“I go beat you I go nearly kill you
Na shakara.
I go beat you, e go be like you get accident!
Na shakara.
You see, im no fit do nothing.
Na shakara.” — Fela Anikulapo-Kuti
Afrobeat king, Fela’s track “Shakara” was danceable. But its lyrics went further. Describing how the use of threats in conflict situations could help secure an advantage for the party threatening to deploy violence. Or was it the other way round? For, on second thoughts, it would seem more of a promise on the part of the party with the second mover advantage to disproportionately hurt the other part if his or her first move did not completely disable the other.
I have never been comfortable with game theory. Its permutations are almost innumerable. But pugilists and other belligerents have benefitted from a comprehensive understanding of the role of promises and threats in securing beneficial outcomes in rivalrous situations.
It would seem that governments may also benefit from an appreciation of game theory. For over the last 12 months the Buhari administration has conducted decision-making via “shakara”. It has dealt with conflict situations admirably — the Islamist insurgency is far less potent today than it was since its founding. However, especially in those situations involving beneficiaries of unexplained funds from the operations of the Jonathan administration, this government’s “shakara” has found voice via threats to suspects of invites from the Economic and Financial Crimes Commission (EFCC).
Depending on whom you talk to, the gambit appears to be working. I have heard estimates of monies recovered by the EFCC from beneficiaries of the Jonathan administration’s glad-handing put as high as US$3bn.
At the cooperative level, though, where government is required to husband national resources to our collective advantage, the Buhari government’s “shakara” has shown up in the nature of promises: to keep the exchange rate stable even when our chief foreign exchange earner, crude oil, is selling at bargain basement prices; and to keep the nation supplied with petrol, without paying the subsidies that the Jonathan administration felt a need to pay to keep the pumps primed.
Here, though, unlike with its policy of “threats”, the promises fail. You see, to paraphrase Fela, over the last one year, this government “no fit do nothing” about any of these situations. Indeed, in both the markets for foreign exchange and for petrol, its policies have supported the emergence of new inefficiencies. Finally, last week, even the government admitted its impotence, threw in the towel on its previous policy preference, and freed the market for domestic petrol sales.
One could cavil at the oddity of a deregulated market sitting alongside an official price preference, which is the strange new policy formulation that it opted for. One could also squabble at the huge resources wasted over the last 12 months defending a policy that was dead on arrival; while pointing out how beneficial it would have been to the economy if government had reached this persuasion much earlier in its first term.

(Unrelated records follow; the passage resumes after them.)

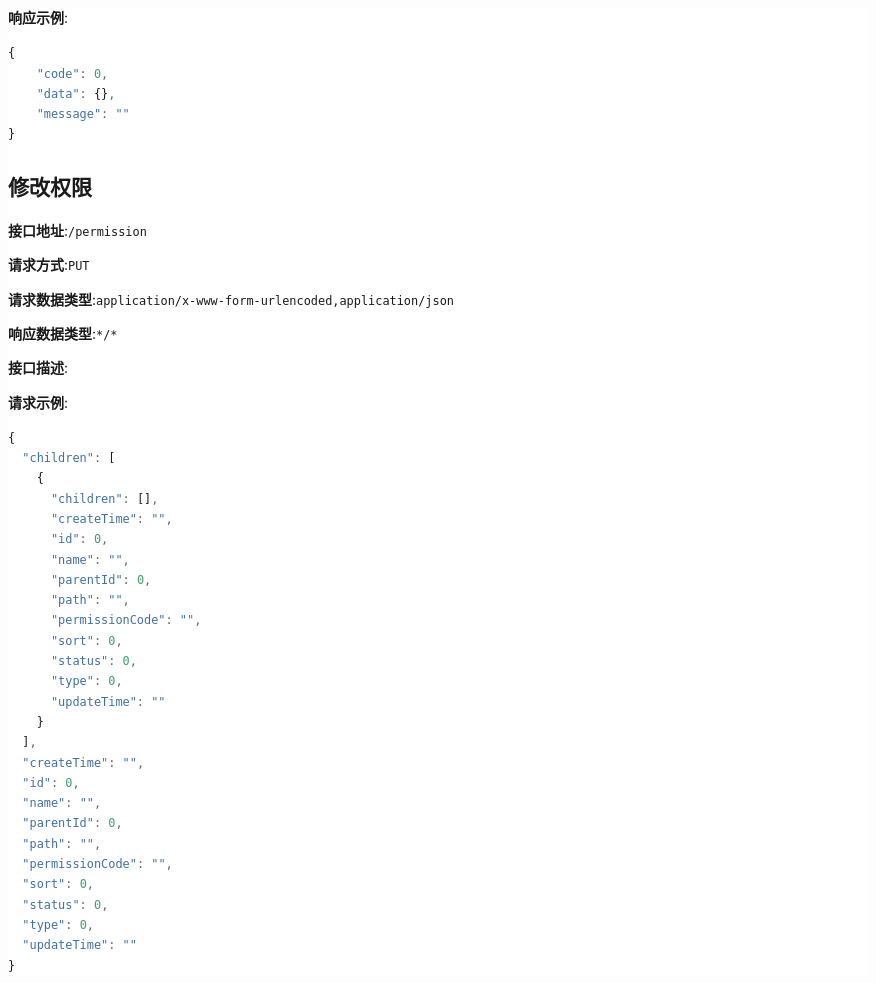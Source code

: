 
**响应示例**:
```javascript
{
	"code": 0,
	"data": {},
	"message": ""
}
```


## 修改权限


**接口地址**:`/permission`


**请求方式**:`PUT`


**请求数据类型**:`application/x-www-form-urlencoded,application/json`


**响应数据类型**:`*/*`


**接口描述**:


**请求示例**:


```javascript
{
  "children": [
    {
      "children": [],
      "createTime": "",
      "id": 0,
      "name": "",
      "parentId": 0,
      "path": "",
      "permissionCode": "",
      "sort": 0,
      "status": 0,
      "type": 0,
      "updateTime": ""
    }
  ],
  "createTime": "",
  "id": 0,
  "name": "",
  "parentId": 0,
  "path": "",
  "permissionCode": "",
  "sort": 0,
  "status": 0,
  "type": 0,
  "updateTime": ""
}
```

But much of that would be persnicketiness. We are here now. And we must move forward. Yet, the details of government’s preferred method of deregulating do raise a few awkward concerns.

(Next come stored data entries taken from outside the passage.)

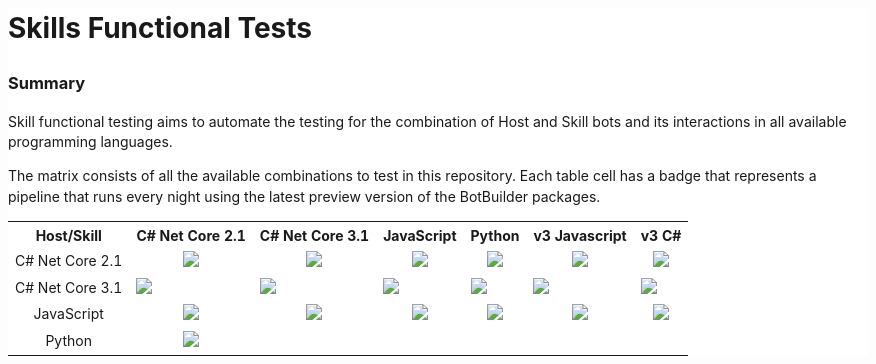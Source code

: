 # Skills Functional Tests

### Summary

Skill functional testing aims to automate the testing for the combination of Host and Skill bots and its interactions in all available programming languages.

The matrix consists of all the available combinations to test in this repository. Each table cell has a badge that represents a pipeline that runs every night using the latest preview version of the BotBuilder packages.

<table>
    <tr>
        <th align="center">Host/Skill</th>
        <th align="center">C# Net Core 2.1</th>     
        <th align="center">C# Net Core 3.1</th>
        <th align="center">JavaScript</th>
        <th align="center">Python</th>
        <th align="center">v3 Javascript</th>
        <th align="center">v3 C#</th>
    </tr>
    <tr align="center">
        <tr align="center">
        <td>C# Net Core 2.1</td>
        <td><img src="https://dev.azure.com/FuseLabs/SDK_v4/_apis/build/status/SkillBots/DotNet21DotNet21SkillBotFunctionalTest?branchName=main"></td>   
        <td><img src="https://dev.azure.com/FuseLabs/SDK_v4/_apis/build/status/SkillBots/DotNet21DotNet31SkillBotFunctionalTest?branchName=main"></td>
        <td><img src="https://dev.azure.com/FuseLabs/SDK_v4/_apis/build/status/SkillBots/DotNet21JsSkillBotFunctionalTest?branchName=main"></td>
        <td><img src="https://dev.azure.com/FuseLabs/SDK_v4/_apis/build/status/SkillBots/DotNet21PySkillBotFunctionalTest?branchName=main"></td>
        <td><img src="https://dev.azure.com/FuseLabs/SDK_v4/_apis/build/status/SkillBots/V3SkillBots/DotNet21JsV3SkillBotFunctionalTest?branchName=main"></td>
        <td><img src="https://dev.azure.com/FuseLabs/SDK_v4/_apis/build/status/SkillBots/V3SkillBots/DotNet21DotNetV3SkillBotFunctionalTest?branchName=main"></td>
    </tr>
        <td>C# Net Core 3.1</td>
        <td><img src="https://dev.azure.com/FuseLabs/SDK_v4/_apis/build/status/SkillBots/DotNet31DotNet21SkillBotFunctionalTest?branchName=main"></td>
        <td><img src="https://dev.azure.com/FuseLabs/SDK_v4/_apis/build/status/SkillBots/DotNet31DotNet31SkillBotFunctionalTest?branchName=main"></td>
        <td><img src="https://dev.azure.com/FuseLabs/SDK_v4/_apis/build/status/SkillBots/DotNet31JsSkillBotFunctionalTest?branchName=main"></td>
        <td><img src="https://dev.azure.com/FuseLabs/SDK_v4/_apis/build/status/SkillBots/DotNet31PySkillBotFunctionalTest?branchName=main"></td>
        <td><img src="https://dev.azure.com/FuseLabs/SDK_v4/_apis/build/status/SkillBots/V3SkillBots/DotNet31JsV3SkillBotFunctionalTest?branchName=main"></td>
        <td><img src="https://dev.azure.com/FuseLabs/SDK_v4/_apis/build/status/SkillBots/V3SkillBots/DotNet31DotNetV3SkillBotFunctionalTest?branchName=main"></td>
    </tr>
    <tr align="center">
        <td>JavaScript</td>
        <td><img src="https://dev.azure.com/FuseLabs/SDK_v4/_apis/build/status/SkillBots/JsDotNet21SkillBotFunctionalTest?branchName=main"></td>       
        <td><img src="https://dev.azure.com/FuseLabs/SDK_v4/_apis/build/status/SkillBots/JsDotNet31SkillBotFunctionalTest?branchName=main"></td>
        <td><img src="https://dev.azure.com/FuseLabs/SDK_v4/_apis/build/status/SkillBots/JsJsSkillBotFunctionalTest?branchName=main"></td>
        <td><img src="https://dev.azure.com/FuseLabs/SDK_v4/_apis/build/status/SkillBots/JsPySkillBotFunctionalTest?branchName=main"></td>
        <td><img src="https://dev.azure.com/FuseLabs/SDK_v4/_apis/build/status/SkillBots/V3SkillBots/JsJsV3SkillBotFunctionalTest?branchName=main"></td>
        <td><img src="https://dev.azure.com/FuseLabs/SDK_v4/_apis/build/status/SkillBots/V3SkillBots/JsDotNetV3SkillBotFunctionalTest?branchName=main"></td>
    </tr>
    <tr align="center">
        <td>Python</td>
        <td><img src="https://dev.azure.com/FuseLabs/SDK_v4/_apis/build/status/SkillBots/PyDotNet21SkillBotFunctionalTest?branchName=main"></td>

What (or is it where), for instance, is the “secondary market”?
It is clearly not the official market where the central bank continues to pretend that the naira exchanges for US$1/N197. It is also not the interbank market. For the central bank shut that down a few months back. There is no sense of what the exchange rate of the naira is in this market any more. Nor, despite the insistence of a number of commentators on the matter, is the “secondary market” the same as the “parallel market”, where the naira reportedly closed Friday last week at US$1/N360.

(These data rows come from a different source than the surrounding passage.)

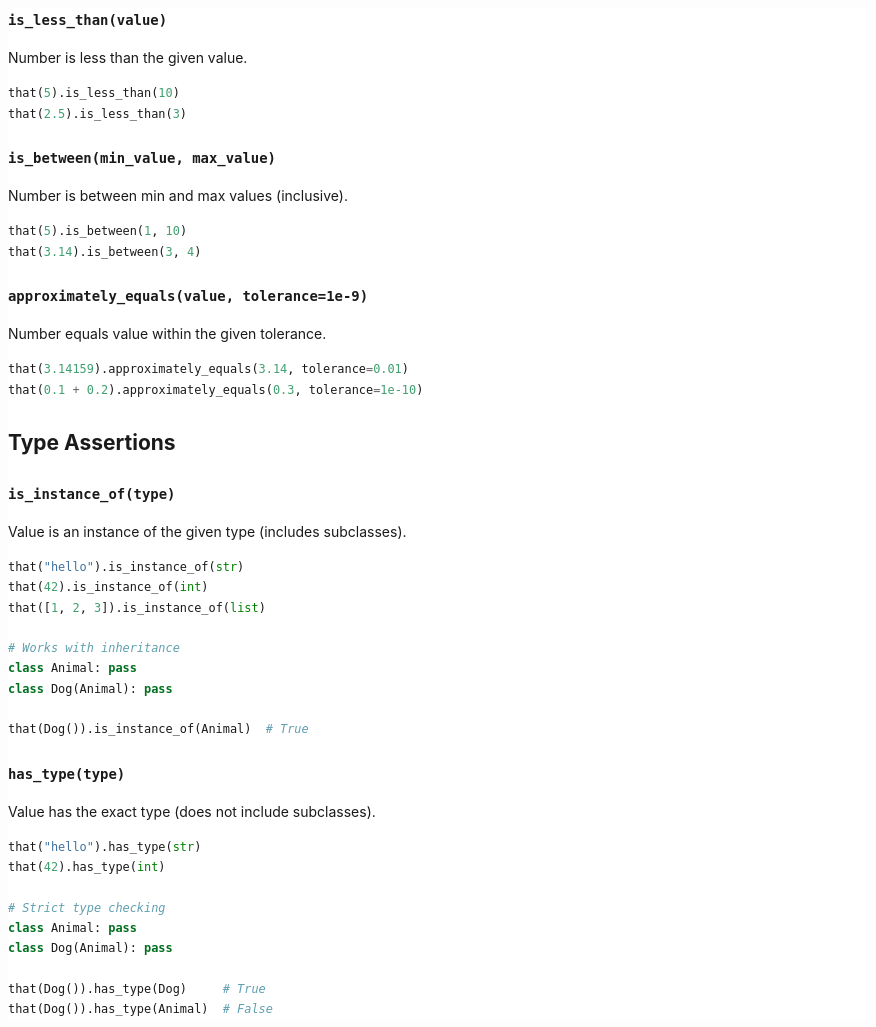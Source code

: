 ### `is_less_than(value)`
Number is less than the given value.
```python
that(5).is_less_than(10)
that(2.5).is_less_than(3)
```

### `is_between(min_value, max_value)`
Number is between min and max values (inclusive).
```python
that(5).is_between(1, 10)
that(3.14).is_between(3, 4)
```

### `approximately_equals(value, tolerance=1e-9)`
Number equals value within the given tolerance.
```python
that(3.14159).approximately_equals(3.14, tolerance=0.01)
that(0.1 + 0.2).approximately_equals(0.3, tolerance=1e-10)
```

## Type Assertions

### `is_instance_of(type)`
Value is an instance of the given type (includes subclasses).
```python
that("hello").is_instance_of(str)
that(42).is_instance_of(int)
that([1, 2, 3]).is_instance_of(list)

# Works with inheritance
class Animal: pass
class Dog(Animal): pass

that(Dog()).is_instance_of(Animal)  # True
```

### `has_type(type)`
Value has the exact type (does not include subclasses).
```python
that("hello").has_type(str)
that(42).has_type(int)

# Strict type checking
class Animal: pass
class Dog(Animal): pass

that(Dog()).has_type(Dog)     # True
that(Dog()).has_type(Animal)  # False
```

According to the junior minister in the petroleum ministry, the “secondary market” will sell dollars to fuel importers at US$1/N285. Now, this makes sense, when you consider that most analysts have argued that fuel importers will break-even at the indicative price for petrol adopted by the Buhari government as part of its “deregulation” of the market (N135 – N145/litre) only if they have access to dollars for their import needs at US$1/N300 or lower. At the parallel market’s current US$1/N360, we would be back to petrol scarcity and day-long queues at the filling stations. Or we would have to pay much more than government’s indicative price band.
This is what you get when you deregulate and try to put forward a “recommended retail price” at the same time.
that is not all the confusion there is. For at bottom, we see the petroleum ministry beginning to dictate domestic monetary policy: designating a market — the “secondary market”; and fixing the price at which the naira will exchange in that market — US$1/N285.
Some will say that this is the inevitable upshot of the central bank having abandoned its role in the economy.
This may be so. But it is also another instance of how the current administration turns cooperative situations into conflict ones, through inappropriate use of promises.